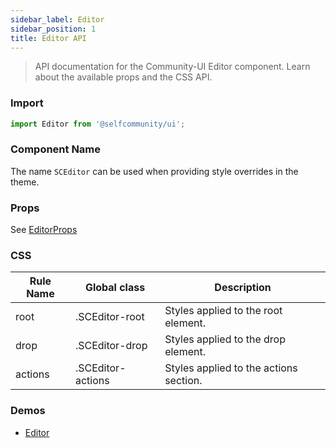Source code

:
 ```yaml
---
sidebar_label: Editor 
sidebar_position: 1
title: Editor API
---
```


> API documentation for the Community-UI Editor component. Learn about the available props and the CSS API.

### Import 

```jsx
import Editor from '@selfcommunity/ui';
```

### Component Name

The name `SCEditor` can be used when providing style overrides in the theme.


### Props

See [EditorProps](../Interfaces/EditorProps)

### CSS

|Rule Name|Global class|Description|
|---|---|---|
|root|.SCEditor-root|Styles applied to the root element.|
|drop|.SCEditor-drop|Styles applied to the drop element.|
|actions|.SCEditor-actions|Styles applied to the actions section.|

### Demos

- [Editor](../Components/Editor)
====
▶ ASSIGNMENT:
Give back the full listing verbatim, skipping each picture.

▶ COMPLETED TASK:
Source code

:
 ```yaml
---
sidebar_label: Editor 
sidebar_position: 1
title: Editor API
---
```


> API documentation for the Community-UI Editor component. Learn about the available props and the CSS API.

### Import 

```jsx
import Editor from '@selfcommunity/ui';
```

### Component Name

The name `SCEditor` can be used when providing style overrides in the theme.


### Props

See [EditorProps](../Interfaces/EditorProps)

### CSS

|Rule Name|Global class|Description|
|---|---|---|
|root|.SCEditor-root|Styles applied to the root element.|
|drop|.SCEditor-drop|Styles applied to the drop element.|
|actions|.SCEditor-actions|Styles applied to the actions section.|

### Demos

- [Editor](../Components/Editor)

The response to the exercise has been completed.